- _Exercise_:
Every line from the top of the records through the one bearing "clear PPP agreement" is to be reproduced exactly, and pictures are to be left out.

- _Data_:
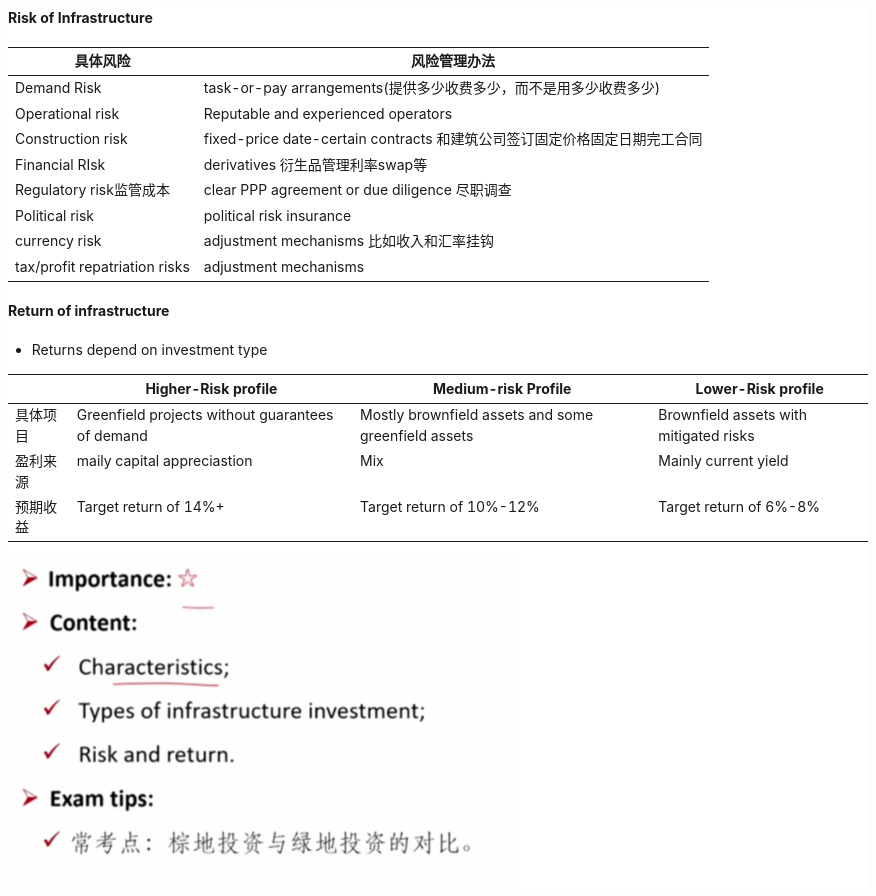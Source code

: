 #### Risk of Infrastructure

| 具体风险                      | 风险管理办法                                                 |
| ----------------------------- | ------------------------------------------------------------ |
| Demand Risk                   | task-or-pay arrangements(提供多少收费多少，而不是用多少收费多少) |
| Operational risk              | Reputable and experienced operators                          |
| Construction risk             | fixed-price date-certain contracts 和建筑公司签订固定价格固定日期完工合同 |
| Financial RIsk                | derivatives 衍生品管理利率swap等                             |
| Regulatory risk监管成本       | clear PPP agreement or due diligence 尽职调查                |
| Political risk                | political risk insurance                                     |
| currency risk                 | adjustment mechanisms 比如收入和汇率挂钩                     |
| tax/profit repatriation risks | adjustment mechanisms                                        |

#### Return of infrastructure

- Returns depend on investment type

|          | Higher-Risk profile                              | Medium-risk Profile                                 | Lower-Risk profile                     |
| -------- | ------------------------------------------------ | --------------------------------------------------- | -------------------------------------- |
| 具体项目 | Greenfield projects without guarantees of demand | Mostly brownfield assets and some greenfield assets | Brownfield assets with mitigated risks |
| 盈利来源 | maily capital appreciastion                      | Mix                                                 | Mainly current yield                   |
| 预期收益 | Target return of 14%+                            | Target return of 10%-12%                            | Target return of 6%-8%                 |

<img src="./assets/image-20230625173959169.png" alt="image-20230625173959169" style="zoom: 50%;" />
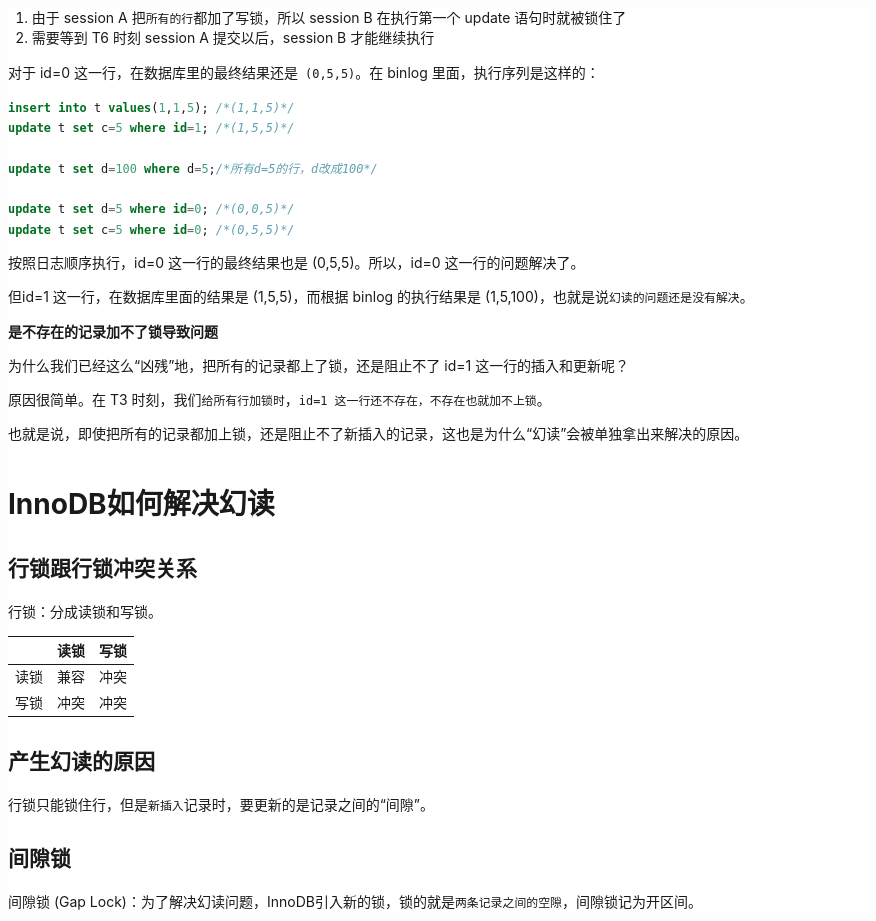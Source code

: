 1. 由于 session A 把`所有的行`都加了写锁，所以 session B 在执行第一个 update 语句时就被锁住了
2. 需要等到 T6 时刻 session A 提交以后，session B 才能继续执行



对于 id=0 这一行，在数据库里的最终结果还是` (0,5,5)`。在 binlog 里面，执行序列是这样的：

```sql
insert into t values(1,1,5); /*(1,1,5)*/
update t set c=5 where id=1; /*(1,5,5)*/

update t set d=100 where d=5;/*所有d=5的行，d改成100*/

update t set d=5 where id=0; /*(0,0,5)*/
update t set c=5 where id=0; /*(0,5,5)*/
```

按照日志顺序执行，id=0 这一行的最终结果也是 (0,5,5)。所以，id=0 这一行的问题解决了。



但id=1 这一行，在数据库里面的结果是 (1,5,5)，而根据 binlog 的执行结果是 (1,5,100)，也就是说`幻读的问题还是没有解决`。



**是不存在的记录加不了锁导致问题**

为什么我们已经这么“凶残”地，把所有的记录都上了锁，还是阻止不了 id=1 这一行的插入和更新呢？

原因很简单。在 T3 时刻，我们`给所有行加锁时`，`id=1 这一行还不存在，不存在也就加不上锁`。



也就是说，即使把所有的记录都加上锁，还是阻止不了新插入的记录，这也是为什么“幻读”会被单独拿出来解决的原因。



# InnoDB如何解决幻读

## 行锁跟行锁冲突关系

行锁：分成读锁和写锁。

|      | 读锁 | 写锁 |
| ---- | ---- | ---- |
| 读锁 | 兼容 | 冲突 |
| 写锁 | 冲突 | 冲突 |



## 产生幻读的原因

行锁只能锁住行，但是`新插入`记录时，要更新的是记录之间的“间隙”。



## 间隙锁

间隙锁 (Gap Lock)：为了解决幻读问题，InnoDB引入新的锁，锁的就是`两条记录之间的空隙`，间隙锁记为开区间。
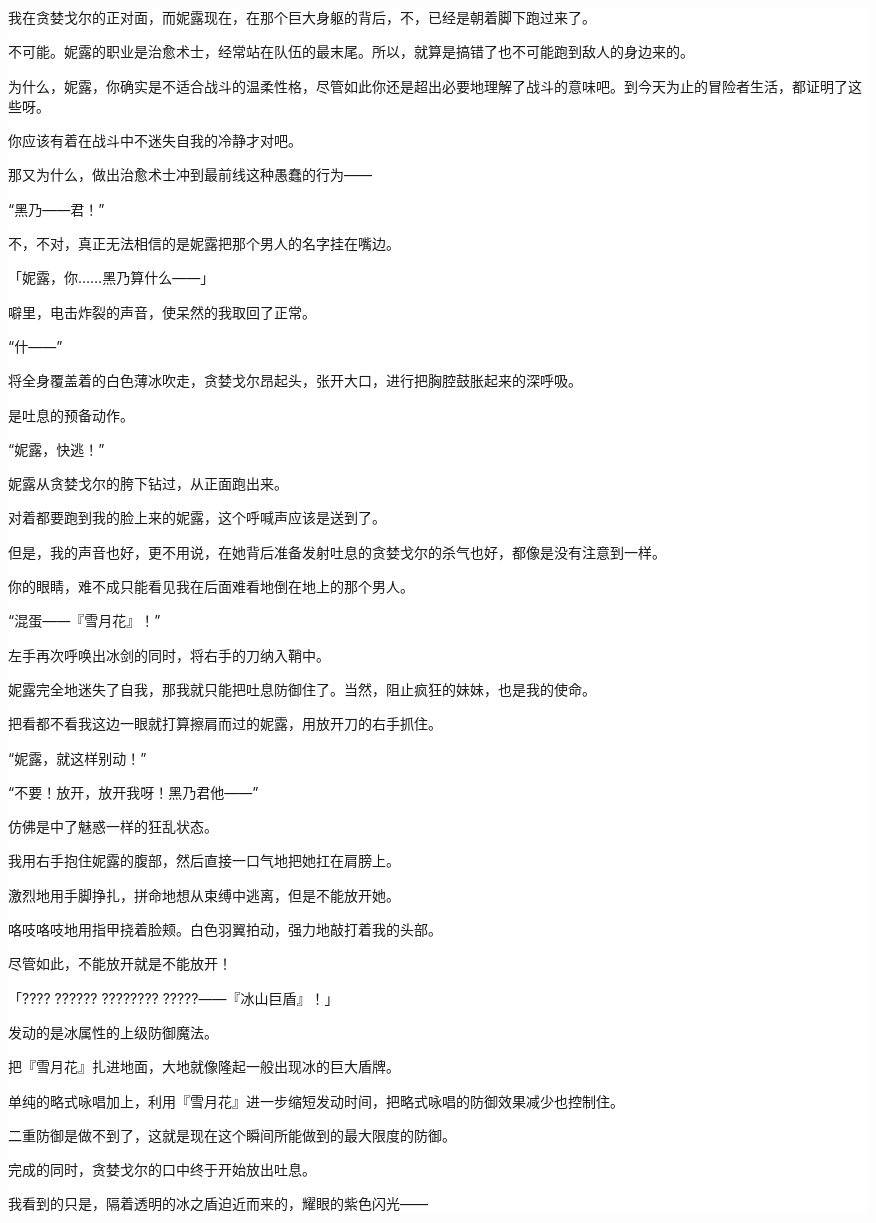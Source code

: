 我在贪婪戈尔的正对面，而妮露现在，在那个巨大身躯的背后，不，已经是朝着脚下跑过来了。

不可能。妮露的职业是治愈术士，经常站在队伍的最末尾。所以，就算是搞错了也不可能跑到敌人的身边来的。

为什么，妮露，你确实是不适合战斗的温柔性格，尽管如此你还是超出必要地理解了战斗的意味吧。到今天为止的冒险者生活，都证明了这些呀。

你应该有着在战斗中不迷失自我的冷静才对吧。

那又为什么，做出治愈术士冲到最前线这种愚蠢的行为——

“黑乃——君！”

不，不对，真正无法相信的是妮露把那个男人的名字挂在嘴边。

「妮露，你……黑乃算什么――」

噼里，电击炸裂的声音，使呆然的我取回了正常。

“什——”

将全身覆盖着的白色薄冰吹走，贪婪戈尔昂起头，张开大口，进行把胸腔鼓胀起来的深呼吸。

是吐息的预备动作。

“妮露，快逃！”

妮露从贪婪戈尔的胯下钻过，从正面跑出来。

对着都要跑到我的脸上来的妮露，这个呼喊声应该是送到了。

但是，我的声音也好，更不用说，在她背后准备发射吐息的贪婪戈尔的杀气也好，都像是没有注意到一样。

你的眼睛，难不成只能看见我在后面难看地倒在地上的那个男人。

“混蛋——『雪月花』！”

左手再次呼唤出冰剑的同时，将右手的刀纳入鞘中。

妮露完全地迷失了自我，那我就只能把吐息防御住了。当然，阻止疯狂的妹妹，也是我的使命。

把看都不看我这边一眼就打算擦肩而过的妮露，用放开刀的右手抓住。

“妮露，就这样别动！”

“不要！放开，放开我呀！黑乃君他——”

仿佛是中了魅惑一样的狂乱状态。

我用右手抱住妮露的腹部，然后直接一口气地把她扛在肩膀上。

激烈地用手脚挣扎，拼命地想从束缚中逃离，但是不能放开她。

咯吱咯吱地用指甲挠着脸颊。白色羽翼拍动，强力地敲打着我的头部。

尽管如此，不能放开就是不能放开！

「???? ?????? ???????? ?????――『冰山巨盾』！」

发动的是冰属性的上级防御魔法。

把『雪月花』扎进地面，大地就像隆起一般出现冰的巨大盾牌。

单纯的略式咏唱加上，利用『雪月花』进一步缩短发动时间，把略式咏唱的防御效果减少也控制住。

二重防御是做不到了，这就是现在这个瞬间所能做到的最大限度的防御。

完成的同时，贪婪戈尔的口中终于开始放出吐息。

我看到的只是，隔着透明的冰之盾迫近而来的，耀眼的紫色闪光——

- _Exercise result_:
Source code

: #### Risk of Infrastructure

| 具体风险                      | 风险管理办法                                                 |
| ----------------------------- | ------------------------------------------------------------ |
| Demand Risk                   | task-or-pay arrangements(提供多少收费多少，而不是用多少收费多少) |
| Operational risk              | Reputable and experienced operators                          |
| Construction risk             | fixed-price date-certain contracts 和建筑公司签订固定价格固定日期完工合同 |
| Financial RIsk                | derivatives 衍生品管理利率swap等                             |
| Regulatory risk监管成本       | clear PPP agreement or due diligence 尽职调查                |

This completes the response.